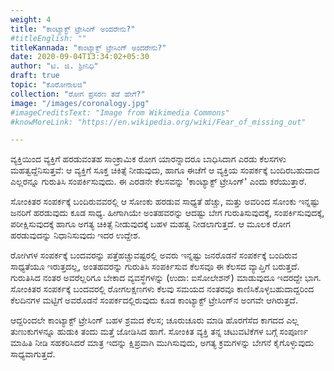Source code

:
 ```yaml
---
weight: 4
title: "ಕಾಂಟ್ಯಾಕ್ಟ್ ಟ್ರೇಸಿಂಗ್ ಅಂದರೇನು?"
#titleEnglish: ""
titleKannada: "ಕಾಂಟ್ಯಾಕ್ಟ್ ಟ್ರೇಸಿಂಗ್ ಅಂದರೇನು?"
date: 2020-09-04T13:34:02+05:30
author: "ಟಿ. ಜಿ. ಶ್ರೀನಿಧಿ"
draft: true
topic: "ಕೊರೋನಾಲಜಿ"
collection: "ರೋಗ ಪ್ರಸರಣ ತಡೆ ಹೇಗೆ?"
image: "/images/coronalogy.jpg"
#imageCreditsText: "Image from Wikimedia Commons"
#knowMoreLink: "https://en.wikipedia.org/wiki/Fear_of_missing_out"

---
```


ವ್ಯಕ್ತಿಯಿಂದ ವ್ಯಕ್ತಿಗೆ ಹರಡುವಂತಹ ಸಾಂಕ್ರಾಮಿಕ ರೋಗ ಯಾರನ್ನಾದರೂ ಬಾಧಿಸಿದಾಗ ಎರಡು ಕೆಲಸಗಳು ಮಹತ್ವದ್ದೆನಿಸುತ್ತವೆ: ಆ ವ್ಯಕ್ತಿಗೆ ಸೂಕ್ತ ಚಿಕಿತ್ಸೆ ನೀಡುವುದು, ಹಾಗೂ ಈಚೆಗೆ ಆ ವ್ಯಕ್ತಿಯ ಸಂಪರ್ಕಕ್ಕೆ ಬಂದಿರಬಹುದಾದ ಎಲ್ಲರನ್ನೂ ಗುರುತಿಸಿ ಸಂಪರ್ಕಿಸುವುದು. ಈ ಎರಡನೇ ಕೆಲಸವನ್ನು  'ಕಾಂಟ್ಯಾಕ್ಟ್ ಟ್ರೇಸಿಂಗ್' ಎಂದು ಕರೆಯುತ್ತಾರೆ.

ಸೋಂಕಿತರ ಸಂಪರ್ಕಕ್ಕೆ ಬಂದಿರುವವರಲ್ಲಿ ಆ ಸೋಂಕು ಹರಡುವ ಸಾಧ್ಯತೆ ಹೆಚ್ಚು, ಮತ್ತು ಅವರಿಂದ ಸೋಂಕು ಇನ್ನಷ್ಟು ಜನರಿಗೆ ಹರಡುವುದು ಕೂಡ ಸಾಧ್ಯ. ಹೀಗಾಗಿಯೇ ಅಂತಹವರನ್ನು ಆದಷ್ಟು ಬೇಗ ಗುರುತಿಸುವುದಕ್ಕೆ, ಸಂಪರ್ಕಿಸುವುದಕ್ಕೆ, ಪರೀಕ್ಷಿಸುವುದಕ್ಕೆ ಹಾಗೂ ಅಗತ್ಯ ಚಿಕಿತ್ಸೆ ನೀಡುವುದಕ್ಕೆ ಬಹಳ ಮಹತ್ವ ನೀಡಲಾಗುತ್ತದೆ. ಆ ಮೂಲಕ ರೋಗ ಹರಡುವುದನ್ನು ನಿಧಾನಿಸುವುದು ಇದರ ಉದ್ದೇಶ.

ರೋಗಿಗಳ ಸಂಪರ್ಕಕ್ಕೆ ಬಂದವರನ್ನು ಪತ್ತೆಹಚ್ಚುವಷ್ಟರಲ್ಲಿ ಅವರು ಇನ್ನಷ್ಟು ಜನರೊಡನೆ ಸಂಪರ್ಕಕ್ಕೆ ಬಂದಿರುವ ಸಾಧ್ಯತೆಯೂ ಇರುತ್ತದಲ್ಲ, ಅಂತಹವರನ್ನು ಗುರುತಿಸಿ ಸಂಪರ್ಕಿಸುವ ಕೆಲಸವೂ ಈ ಕೆಲಸದ ವ್ಯಾಪ್ತಿಗೆ ಬರುತ್ತದೆ. ಗುರುತಿಸಿದ ನಂತರ ಅವರೆಲ್ಲರಿಗೂ ಬೇಕಾದ ವ್ಯವಸ್ಥೆಗಳನ್ನು (ಉದಾ: ಐಸೋಲೇಶನ್) ಮಾಡುವುದೂ ಇದರದ್ದೇ ಭಾಗ. ಸೋಂಕಿತರ ಸಂಪರ್ಕಕ್ಕೆ ಬಂದವರಲ್ಲಿ ರೋಗಲಕ್ಷಣಗಳು ಕೆಲವು ಸಮಯದ ನಂತರವೂ ಕಾಣಿಸಿಕೊಳ್ಳಬಹುದಾದ್ದರಿಂದ ಕೆಲದಿನಗಳ ಮಟ್ಟಿಗೆ ಅವರೊಡನೆ ಸಂಪರ್ಕದಲ್ಲಿರುವುದು ಕೂಡ ಕಾಂಟ್ಯಾಕ್ಟ್ ಟ್ರೇಸಿಂಗ್‌ನ ಅಂಗವೇ ಆಗಿರುತ್ತದೆ.  

ಆದ್ದರಿಂದಲೇ ಕಾಂಟ್ಯಾಕ್ಟ್ ಟ್ರೇಸಿಂಗ್ ಬಹಳ ಶ್ರಮದ ಕೆಲಸ; ಚೂರುಚೂರು ಮಾಡಿ ಹೊರಗೆಸೆದ ಕಾಗದದ ಎಲ್ಲ ತುಣುಕುಗಳನ್ನೂ ಹುಡುಕಿ ತಂದು ಮತ್ತೆ ಜೋಡಿಸಿದ ಹಾಗೆ. ಸೋಂಕಿತ ವ್ಯಕ್ತಿ ತನ್ನ ಚಟುವಟಿಕೆಗಳ ಬಗ್ಗೆ ಸಂಪೂರ್ಣ ಮಾಹಿತಿ ನೀಡಿ ಸಹಕರಿಸಿದರೆ ಮಾತ್ರ ಇದನ್ನು ಕ್ಷಿಪ್ರವಾಗಿ ಮುಗಿಸುವುದು, ಅಗತ್ಯ ಕ್ರಮಗಳನ್ನು ಬೇಗನೆ ಕೈಗೊಳ್ಳುವುದು ಸಾಧ್ಯವಾಗುತ್ತದೆ.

REQUIRED ACTION — Set down the records above exactly as written, beginning with the first line and ending with the line that contains "ಸೋಂಕಿತರ ಸಂಪರ್ಕಕ್ಕೆ ಬಂದಿರುವವರಲ್ಲಿ", and do not include pictures.

ANSWER FOR THE TASK —
Source code

:
 ```yaml
---
weight: 4
title: "ಕಾಂಟ್ಯಾಕ್ಟ್ ಟ್ರೇಸಿಂಗ್ ಅಂದರೇನು?"
#titleEnglish: ""
titleKannada: "ಕಾಂಟ್ಯಾಕ್ಟ್ ಟ್ರೇಸಿಂಗ್ ಅಂದರೇನು?"
date: 2020-09-04T13:34:02+05:30
author: "ಟಿ. ಜಿ. ಶ್ರೀನಿಧಿ"
draft: true
topic: "ಕೊರೋನಾಲಜಿ"
collection: "ರೋಗ ಪ್ರಸರಣ ತಡೆ ಹೇಗೆ?"
image: "/images/coronalogy.jpg"
#imageCreditsText: "Image from Wikimedia Commons"
#knowMoreLink: "https://en.wikipedia.org/wiki/Fear_of_missing_out"

---
```


ವ್ಯಕ್ತಿಯಿಂದ ವ್ಯಕ್ತಿಗೆ ಹರಡುವಂತಹ ಸಾಂಕ್ರಾಮಿಕ ರೋಗ ಯಾರನ್ನಾದರೂ ಬಾಧಿಸಿದಾಗ ಎರಡು ಕೆಲಸಗಳು ಮಹತ್ವದ್ದೆನಿಸುತ್ತವೆ: ಆ ವ್ಯಕ್ತಿಗೆ ಸೂಕ್ತ ಚಿಕಿತ್ಸೆ ನೀಡುವುದು, ಹಾಗೂ ಈಚೆಗೆ ಆ ವ್ಯಕ್ತಿಯ ಸಂಪರ್ಕಕ್ಕೆ ಬಂದಿರಬಹುದಾದ ಎಲ್ಲರನ್ನೂ ಗುರುತಿಸಿ ಸಂಪರ್ಕಿಸುವುದು. ಈ ಎರಡನೇ ಕೆಲಸವನ್ನು  'ಕಾಂಟ್ಯಾಕ್ಟ್ ಟ್ರೇಸಿಂಗ್' ಎಂದು ಕರೆಯುತ್ತಾರೆ.

ಸೋಂಕಿತರ ಸಂಪರ್ಕಕ್ಕೆ ಬಂದಿರುವವರಲ್ಲಿ ಆ ಸೋಂಕು ಹರಡುವ ಸಾಧ್ಯತೆ ಹೆಚ್ಚು, ಮತ್ತು ಅವರಿಂದ ಸೋಂಕು ಇನ್ನಷ್ಟು ಜನರಿಗೆ ಹರಡುವುದು ಕೂಡ ಸಾಧ್ಯ. ಹೀಗಾಗಿಯೇ ಅಂತಹವರನ್ನು ಆದಷ್ಟು ಬೇಗ ಗುರುತಿಸುವುದಕ್ಕೆ, ಸಂಪರ್ಕಿಸುವುದಕ್ಕೆ, ಪರೀಕ್ಷಿಸುವುದಕ್ಕೆ ಹಾಗೂ ಅಗತ್ಯ ಚಿಕಿತ್ಸೆ ನೀಡುವುದಕ್ಕೆ ಬಹಳ ಮಹತ್ವ ನೀಡಲಾಗುತ್ತದೆ. ಆ ಮೂಲಕ ರೋಗ ಹರಡುವುದನ್ನು ನಿಧಾನಿಸುವುದು ಇದರ ಉದ್ದೇಶ.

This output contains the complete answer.